Envying the Shepherds

Greek Shepherd

14 DAYS 'TIL CHRISTMAS!!

I think we finally have our schedule set up, with leaders and musicians and practices and gatherings on the horizon.

I think today we may finally get our tree set up.  I'm not sure our kids will let it slide another day.

I think this week I might have time to get some gifts together...finally.

I think adding Charge Conference, our main administrative meeting, the week before Christmas is going to add a burden that didn't need to be there...but really "needed" to be there because of scheduling issues.

I think I need to read this quote again from Jeff Monroe.

Friends from Europe were visiting and after a long day we were discussing what to do for dinner. Sergio, whose family is from the Mediterranean island of Sardinia, said, “My father was a shepherd. Like him, I am a simple man. If I have some bread, a piece of cheese and a glass of wine I’ll be happy.”

My father was a shepherd! Have you ever heard someone say that? How many shepherds or shepherds’ sons do you know?

Later that night, a smiling Sergio had his bread, cheese and wine. And I learned a lesson about joy. There is a relationship between joy and simplicity. The more we have, the more cluttered our lives become, the more difficult it is to find that elusive combination of delight, satisfaction and well-being known as joy.

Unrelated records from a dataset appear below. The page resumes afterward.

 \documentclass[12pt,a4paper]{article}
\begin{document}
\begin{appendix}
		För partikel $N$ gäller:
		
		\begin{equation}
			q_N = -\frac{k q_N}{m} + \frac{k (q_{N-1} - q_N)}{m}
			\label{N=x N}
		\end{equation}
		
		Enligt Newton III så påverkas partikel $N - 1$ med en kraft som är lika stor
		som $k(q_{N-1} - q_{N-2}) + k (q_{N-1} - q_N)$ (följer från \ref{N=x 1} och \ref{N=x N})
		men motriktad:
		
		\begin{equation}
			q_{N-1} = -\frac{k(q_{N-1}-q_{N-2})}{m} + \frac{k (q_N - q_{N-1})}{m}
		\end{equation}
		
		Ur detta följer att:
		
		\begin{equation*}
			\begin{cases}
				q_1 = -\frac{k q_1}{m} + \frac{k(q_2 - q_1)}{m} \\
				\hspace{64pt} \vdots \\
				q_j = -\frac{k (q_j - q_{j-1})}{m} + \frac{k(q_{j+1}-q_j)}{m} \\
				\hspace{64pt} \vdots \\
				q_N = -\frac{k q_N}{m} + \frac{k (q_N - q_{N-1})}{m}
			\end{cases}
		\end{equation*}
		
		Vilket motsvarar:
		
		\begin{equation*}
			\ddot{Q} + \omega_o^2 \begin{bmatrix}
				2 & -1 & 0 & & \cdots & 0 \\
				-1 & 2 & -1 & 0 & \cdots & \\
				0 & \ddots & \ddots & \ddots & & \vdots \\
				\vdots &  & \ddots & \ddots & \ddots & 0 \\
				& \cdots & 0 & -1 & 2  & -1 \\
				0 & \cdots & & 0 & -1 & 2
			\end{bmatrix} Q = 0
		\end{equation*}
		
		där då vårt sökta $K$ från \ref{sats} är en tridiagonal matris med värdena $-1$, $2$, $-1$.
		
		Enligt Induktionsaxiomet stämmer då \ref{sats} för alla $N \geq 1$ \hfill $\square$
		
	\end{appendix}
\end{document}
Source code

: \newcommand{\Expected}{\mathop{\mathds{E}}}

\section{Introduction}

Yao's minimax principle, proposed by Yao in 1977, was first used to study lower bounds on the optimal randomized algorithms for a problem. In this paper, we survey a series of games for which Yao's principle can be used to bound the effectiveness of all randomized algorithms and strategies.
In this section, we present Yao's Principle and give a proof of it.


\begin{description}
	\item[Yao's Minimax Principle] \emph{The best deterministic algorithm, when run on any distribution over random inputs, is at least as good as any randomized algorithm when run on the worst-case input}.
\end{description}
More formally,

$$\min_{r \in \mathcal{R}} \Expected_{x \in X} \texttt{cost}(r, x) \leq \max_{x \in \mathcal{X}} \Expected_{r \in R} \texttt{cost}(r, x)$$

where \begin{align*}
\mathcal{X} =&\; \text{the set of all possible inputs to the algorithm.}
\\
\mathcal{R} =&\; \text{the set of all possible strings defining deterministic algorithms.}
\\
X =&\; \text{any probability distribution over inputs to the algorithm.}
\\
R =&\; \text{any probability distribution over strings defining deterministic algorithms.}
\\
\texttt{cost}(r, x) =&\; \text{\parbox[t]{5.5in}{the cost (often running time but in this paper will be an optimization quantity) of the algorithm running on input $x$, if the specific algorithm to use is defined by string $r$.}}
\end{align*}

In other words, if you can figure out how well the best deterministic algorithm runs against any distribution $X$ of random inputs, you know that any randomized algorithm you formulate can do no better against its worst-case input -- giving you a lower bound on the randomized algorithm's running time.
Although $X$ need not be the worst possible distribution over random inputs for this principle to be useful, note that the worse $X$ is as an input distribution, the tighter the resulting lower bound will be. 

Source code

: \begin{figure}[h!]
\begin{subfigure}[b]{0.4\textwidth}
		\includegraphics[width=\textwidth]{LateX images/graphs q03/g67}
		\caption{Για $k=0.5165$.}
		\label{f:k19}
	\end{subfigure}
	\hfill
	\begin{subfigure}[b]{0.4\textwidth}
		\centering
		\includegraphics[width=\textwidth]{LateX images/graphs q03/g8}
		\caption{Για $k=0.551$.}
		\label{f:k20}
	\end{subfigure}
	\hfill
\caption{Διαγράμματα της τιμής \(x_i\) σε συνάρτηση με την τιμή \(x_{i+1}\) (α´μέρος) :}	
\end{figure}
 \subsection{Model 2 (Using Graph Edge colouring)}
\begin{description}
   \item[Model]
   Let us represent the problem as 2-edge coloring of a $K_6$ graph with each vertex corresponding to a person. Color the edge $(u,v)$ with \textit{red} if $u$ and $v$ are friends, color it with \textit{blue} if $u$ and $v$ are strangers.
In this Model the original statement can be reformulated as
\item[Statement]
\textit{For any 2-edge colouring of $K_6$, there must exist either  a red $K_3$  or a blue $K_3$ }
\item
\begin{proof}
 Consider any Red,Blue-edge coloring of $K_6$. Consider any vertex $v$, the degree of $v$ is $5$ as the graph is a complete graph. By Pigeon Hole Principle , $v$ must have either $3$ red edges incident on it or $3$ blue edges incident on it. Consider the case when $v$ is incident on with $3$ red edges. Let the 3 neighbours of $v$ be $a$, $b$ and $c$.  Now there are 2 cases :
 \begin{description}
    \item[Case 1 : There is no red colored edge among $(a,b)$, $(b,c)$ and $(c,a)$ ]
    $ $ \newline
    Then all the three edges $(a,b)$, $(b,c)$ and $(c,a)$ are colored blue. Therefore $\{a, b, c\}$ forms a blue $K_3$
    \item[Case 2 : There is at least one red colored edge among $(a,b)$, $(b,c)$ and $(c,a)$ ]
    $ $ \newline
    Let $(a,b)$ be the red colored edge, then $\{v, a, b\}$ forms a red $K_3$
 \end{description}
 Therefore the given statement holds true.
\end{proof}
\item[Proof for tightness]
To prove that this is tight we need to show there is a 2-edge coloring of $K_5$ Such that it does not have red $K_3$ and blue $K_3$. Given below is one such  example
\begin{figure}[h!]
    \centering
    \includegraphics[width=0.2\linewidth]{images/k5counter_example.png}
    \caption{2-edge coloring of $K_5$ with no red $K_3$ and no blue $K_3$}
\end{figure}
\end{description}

Here’s my life too often: I have 300 channels on my television and am bored that there’s nothing on. I have hundreds of Facebook friends but precious few people I really share my life with. There are multiple cell phones, land lines, televisions, PCs, laptops and an iPad in my house, yet I feel increasingly out of touch. And Christmas? Well, Christmas can become a seemingly endless must-do list of tasks that have little relationship to joy. Amid the often unfulfilling complexity of modern life, I am reminded of the elegant simplicity of figures like the shepherds in Luke 2, who cannot contain their joy after what they’ve seen in Bethlehem. I envy them.

Yes, there are times in my own life that I envy the Shepherds.  Even as I pastor, or shepherd, a people I can seem so far removed from the hands-on journeying and guiding that seems so basic to the role.  Too much to do.  Too much to think.  Too many places to go.

And this Christmas season doesn't seem to help.

And so, for today, I'll envy our Shepherds.